(Collected data)

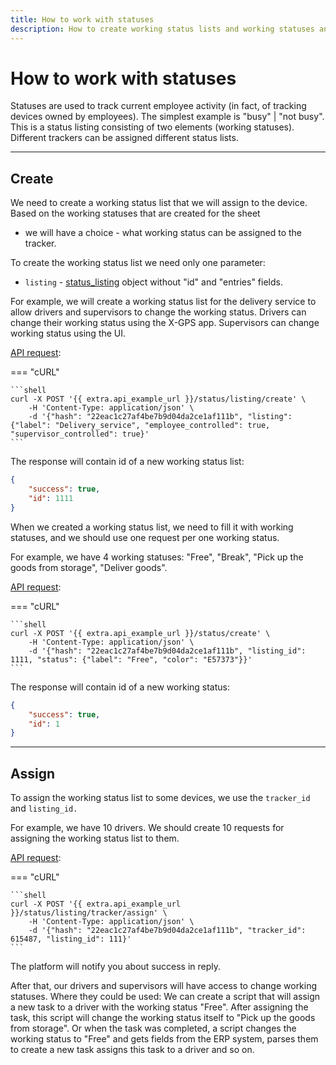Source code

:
 ```yaml
---
title: How to work with statuses
description: How to create working status lists and working statuses and how to assign them to device
---
```


# How to work with statuses

Statuses are used to track current employee activity (in fact, of tracking devices owned by employees).
The simplest example is "busy" | "not busy". This is a status listing consisting of two elements (working statuses). Different
trackers can be assigned different status lists.

***

## Create

We need to create a working status list that we will assign to the device. Based on the working statuses that are created for the sheet
- we will have a choice - what working status can be assigned to the tracker.

To create the working status list we need only one parameter:
* `listing` - [status_listing](../resources/tracking/status/listing/index.md#status-listing-object-structure) object without "id" and "entries" fields.

For example, we will create a working status list for the delivery service to allow drivers and supervisors to change the working status.
Drivers can change their working status using the X-GPS app. Supervisors can change working status using the UI.

[API request](../resources/tracking/status/listing/index.md#create):

=== "cURL"

    ```shell
    curl -X POST '{{ extra.api_example_url }}/status/listing/create' \
        -H 'Content-Type: application/json' \
        -d '{"hash": "22eac1c27af4be7b9d04da2ce1af111b", "listing": {"label": "Delivery_service", "employee_controlled": true, "supervisor_controlled": true}'
    ```

The response will contain id of a new working status list:

```json
{
    "success": true,
    "id": 1111
}
```

When we created a working status list, we need to fill it with working statuses, and we should use one request per one working status.

For example, we have 4 working statuses:
"Free", "Break", "Pick up the goods from storage", "Deliver goods".

[API request](../resources/tracking/status/index.md#create):

=== "cURL"

    ```shell
    curl -X POST '{{ extra.api_example_url }}/status/create' \
        -H 'Content-Type: application/json' \
        -d '{"hash": "22eac1c27af4be7b9d04da2ce1af111b", "listing_id": 1111, "status": {"label": "Free", "color": "E57373"}}'
    ```

The response will contain id of a new working status:

```json
{
    "success": true,
    "id": 1
}
```

***

## Assign

To assign the working status list to some devices, we use the `tracker_id` and `listing_id.`

For example, we have 10 drivers. We should create 10 requests for assigning the working status list to them.

[API request](../resources/tracking/status/listing/tracker.md#assign):

=== "cURL"

    ```shell
    curl -X POST '{{ extra.api_example_url }}/status/listing/tracker/assign' \
        -H 'Content-Type: application/json' \
        -d '{"hash": "22eac1c27af4be7b9d04da2ce1af111b", "tracker_id": 615487, "listing_id": 111}'
    ```

The platform will notify you about success in reply.

After that, our drivers and supervisors will have access to change working statuses. Where they could be used:
We can create a script that will assign a new task to a driver with the working status "Free". After assigning the task, this script
will change the working status itself to "Pick up the goods from storage".
Or when the task was completed, a script changes the working status to "Free" and gets fields from the ERP system, parses them to create
a new task assigns this task to a driver and so on.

Exercise details :: Exact copies of the line containing "We can create" and of every line after it through the end of the entries are all that should be output.

Answer for the task ::
We can create a script that will assign a new task to a driver with the working status "Free". After assigning the task, this script
will change the working status itself to "Pick up the goods from storage".
Or when the task was completed, a script changes the working status to "Free" and gets fields from the ERP system, parses them to create
a new task assigns this task to a driver and so on.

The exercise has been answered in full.